An international team of researchers has directly observed how angular momentum moves through a crystal lattice for the first time, revealing an unexpected quantum effect that causes the direction of rotation to reverse. The discovery, made using intense terahertz laser pulses, gives scientists a new view into the fundamental origins of magnetism and could eventually help researchers better control advanced quantum materials.

The study was led by scientists from the Helmholtz-Zentrum Dresden-Rossendorf (HZDR), the Fritz Haber Institute of the Max Planck Society, and collaborators in Berlin, Dresden, Jülich, and Eindhoven. Their findings were published in Nature Physics.

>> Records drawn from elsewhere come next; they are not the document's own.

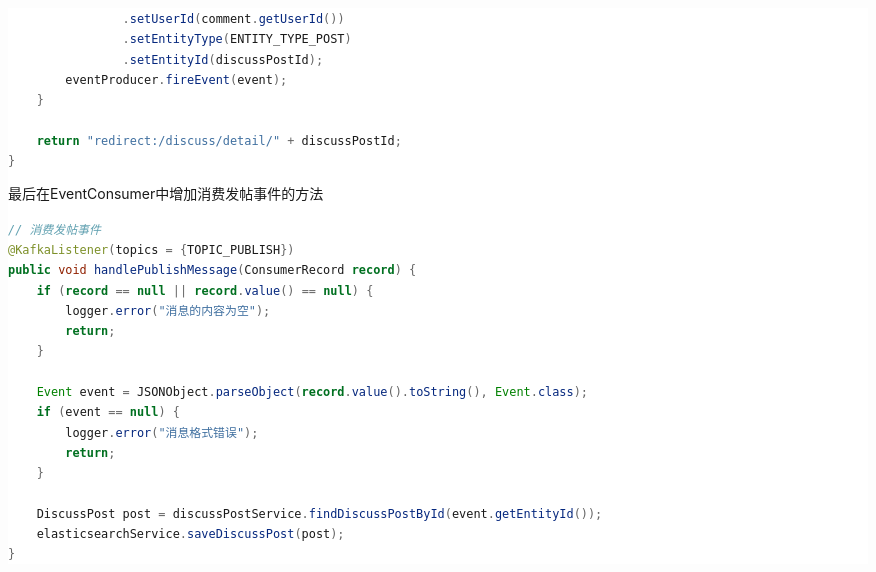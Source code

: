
 ```java
                .setUserId(comment.getUserId())
                .setEntityType(ENTITY_TYPE_POST)
                .setEntityId(discussPostId);
        eventProducer.fireEvent(event);
    }

    return "redirect:/discuss/detail/" + discussPostId;
}
```

最后在EventConsumer中增加消费发帖事件的方法

```java
// 消费发帖事件
@KafkaListener(topics = {TOPIC_PUBLISH})
public void handlePublishMessage(ConsumerRecord record) {
    if (record == null || record.value() == null) {
        logger.error("消息的内容为空");
        return;
    }

    Event event = JSONObject.parseObject(record.value().toString(), Event.class);
    if (event == null) {
        logger.error("消息格式错误");
        return;
    }

    DiscussPost post = discussPostService.findDiscussPostById(event.getEntityId());
    elasticsearchService.saveDiscussPost(post);
}
```

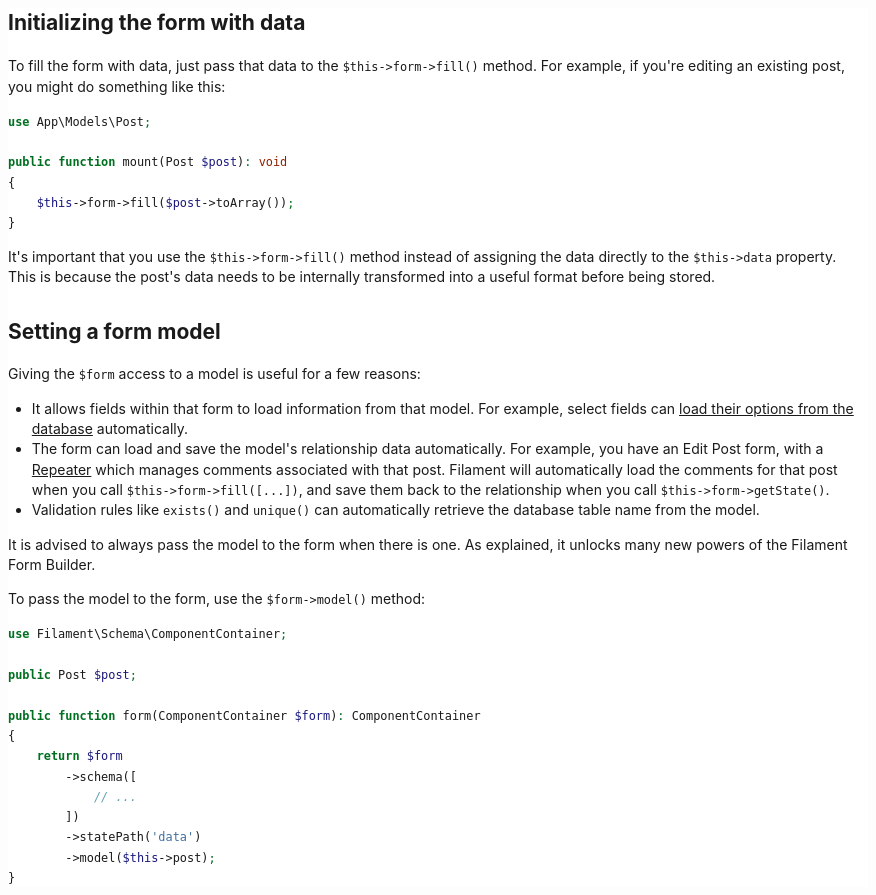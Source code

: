 ## Initializing the form with data

To fill the form with data, just pass that data to the `$this->form->fill()` method. For example, if you're editing an existing post, you might do something like this:

```php
use App\Models\Post;

public function mount(Post $post): void
{
    $this->form->fill($post->toArray());
}
```

It's important that you use the `$this->form->fill()` method instead of assigning the data directly to the `$this->data` property. This is because the post's data needs to be internally transformed into a useful format before being stored.

## Setting a form model

Giving the `$form` access to a model is useful for a few reasons:

- It allows fields within that form to load information from that model. For example, select fields can [load their options from the database](fields/select#integrating-with-an-eloquent-relationship) automatically.
- The form can load and save the model's relationship data automatically. For example, you have an Edit Post form, with a [Repeater](fields/repeater#integrating-with-an-eloquent-relationship) which manages comments associated with that post. Filament will automatically load the comments for that post when you call `$this->form->fill([...])`, and save them back to the relationship when you call `$this->form->getState()`.
- Validation rules like `exists()` and `unique()` can automatically retrieve the database table name from the model.

It is advised to always pass the model to the form when there is one. As explained, it unlocks many new powers of the Filament Form Builder.

To pass the model to the form, use the `$form->model()` method:

```php
use Filament\Schema\ComponentContainer;

public Post $post;

public function form(ComponentContainer $form): ComponentContainer
{
    return $form
        ->schema([
            // ...
        ])
        ->statePath('data')
        ->model($this->post);
}
```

A Longstanding Mystery About Magnetism

In physics, quantities such as energy, momentum, and angular momentum are conserved, meaning they cannot disappear or be created from nothing. Instead, they move between different parts of a system. Angular momentum is familiar in everyday life through spinning objects like bicycle wheels or merry-go-rounds, but at the atomic scale it is deeply connected to magnetism.

More than a century ago, Albert Einstein and Wander Johannes de Haas demonstrated that changing the magnetization of a material could physically cause it to rotate. Their famous experiment showed that magnetic and mechanical angular momentum are linked together. Since then, scientists have tried to understand exactly how angular momentum spreads through the internal structure of solids.